Plasmonic Microbubble Dynamics in Binary Liquids.

The growth of surface plasmonic microbubbles in binary water/ethanol solutions is experimentally studied. The microbubbles are generated by illuminating a gold nanoparticle array with a continuous wave laser. Plasmonic bubbles exhibit ethanol concentration-dependent behaviors. For low ethanol concentrations (f(e)) of less than or similar to 67.5%, bubbles do not exist at the solid-liquid interface. For high f(e) values of greater than or similar to 80%, the bubbles behave as in pure ethanol.

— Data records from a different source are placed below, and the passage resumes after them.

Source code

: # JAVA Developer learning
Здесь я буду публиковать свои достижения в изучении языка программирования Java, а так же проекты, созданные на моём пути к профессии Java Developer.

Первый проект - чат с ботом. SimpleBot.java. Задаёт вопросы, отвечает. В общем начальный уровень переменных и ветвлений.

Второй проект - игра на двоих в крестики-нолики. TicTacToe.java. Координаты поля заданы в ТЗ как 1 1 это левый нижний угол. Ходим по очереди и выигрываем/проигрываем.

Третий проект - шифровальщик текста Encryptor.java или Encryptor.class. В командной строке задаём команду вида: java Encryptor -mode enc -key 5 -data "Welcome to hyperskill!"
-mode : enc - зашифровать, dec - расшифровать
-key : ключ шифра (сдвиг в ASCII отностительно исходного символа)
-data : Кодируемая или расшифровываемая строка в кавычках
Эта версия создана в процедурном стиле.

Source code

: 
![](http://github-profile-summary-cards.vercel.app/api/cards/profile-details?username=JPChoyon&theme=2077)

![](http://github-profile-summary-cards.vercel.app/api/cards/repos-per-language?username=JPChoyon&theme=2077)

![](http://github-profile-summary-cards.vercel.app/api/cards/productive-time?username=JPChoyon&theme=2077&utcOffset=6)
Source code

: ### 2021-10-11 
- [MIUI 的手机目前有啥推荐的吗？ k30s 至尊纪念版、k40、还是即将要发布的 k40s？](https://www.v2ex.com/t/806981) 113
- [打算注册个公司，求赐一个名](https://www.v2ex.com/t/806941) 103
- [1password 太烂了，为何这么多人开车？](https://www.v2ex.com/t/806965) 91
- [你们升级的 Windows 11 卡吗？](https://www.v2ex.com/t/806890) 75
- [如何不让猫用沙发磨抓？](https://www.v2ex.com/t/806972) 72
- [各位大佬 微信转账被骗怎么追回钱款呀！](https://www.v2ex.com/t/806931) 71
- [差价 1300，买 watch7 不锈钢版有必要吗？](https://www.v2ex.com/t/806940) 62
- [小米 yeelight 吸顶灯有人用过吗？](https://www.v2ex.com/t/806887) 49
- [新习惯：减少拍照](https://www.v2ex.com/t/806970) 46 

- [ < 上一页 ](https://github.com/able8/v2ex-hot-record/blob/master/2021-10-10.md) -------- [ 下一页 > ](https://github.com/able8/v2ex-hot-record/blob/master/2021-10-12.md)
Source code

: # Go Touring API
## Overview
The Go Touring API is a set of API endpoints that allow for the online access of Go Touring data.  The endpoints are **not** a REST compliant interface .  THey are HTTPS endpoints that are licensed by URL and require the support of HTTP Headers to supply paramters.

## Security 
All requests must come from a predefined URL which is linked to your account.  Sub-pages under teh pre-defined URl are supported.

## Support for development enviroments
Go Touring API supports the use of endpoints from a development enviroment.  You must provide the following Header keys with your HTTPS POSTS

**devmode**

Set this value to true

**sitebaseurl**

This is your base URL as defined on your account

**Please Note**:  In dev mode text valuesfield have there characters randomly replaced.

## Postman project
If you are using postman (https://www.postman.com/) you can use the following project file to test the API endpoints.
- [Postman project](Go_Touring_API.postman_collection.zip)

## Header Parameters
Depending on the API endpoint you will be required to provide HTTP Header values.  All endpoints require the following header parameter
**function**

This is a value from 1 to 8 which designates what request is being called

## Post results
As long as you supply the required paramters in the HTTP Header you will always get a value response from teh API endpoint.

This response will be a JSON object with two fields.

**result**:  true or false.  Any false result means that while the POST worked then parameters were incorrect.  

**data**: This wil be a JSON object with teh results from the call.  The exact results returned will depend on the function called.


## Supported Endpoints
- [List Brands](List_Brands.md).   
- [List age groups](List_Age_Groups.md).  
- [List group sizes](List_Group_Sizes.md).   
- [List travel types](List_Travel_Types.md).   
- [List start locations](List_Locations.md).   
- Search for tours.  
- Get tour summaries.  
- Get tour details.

Only in an intermediate window of 67.5% less than or similar to f(e) less than or similar to 80% do we find sessile plasmonic bubbles with a highly nontrivial temporal evolution, in which as a function of time three phases can be discerned. (1) In the first phase, the microbubbles grow, while wiggling. (2) As soon as the wiggling stops, the microbubbles enter the second phase in which they suddenly shrink, followed by (3) a steady reentrant growth phase. Our experiments reveal that the sudden shrinkage of the microbubbles in the second regime is caused by a depinning event of the threephase contact line. We systematically vary the ethanol concentration, laser power, and laser spot size to unravel water recondensation as the underlying mechanism of the sudden bubble shrinkage in phase 2.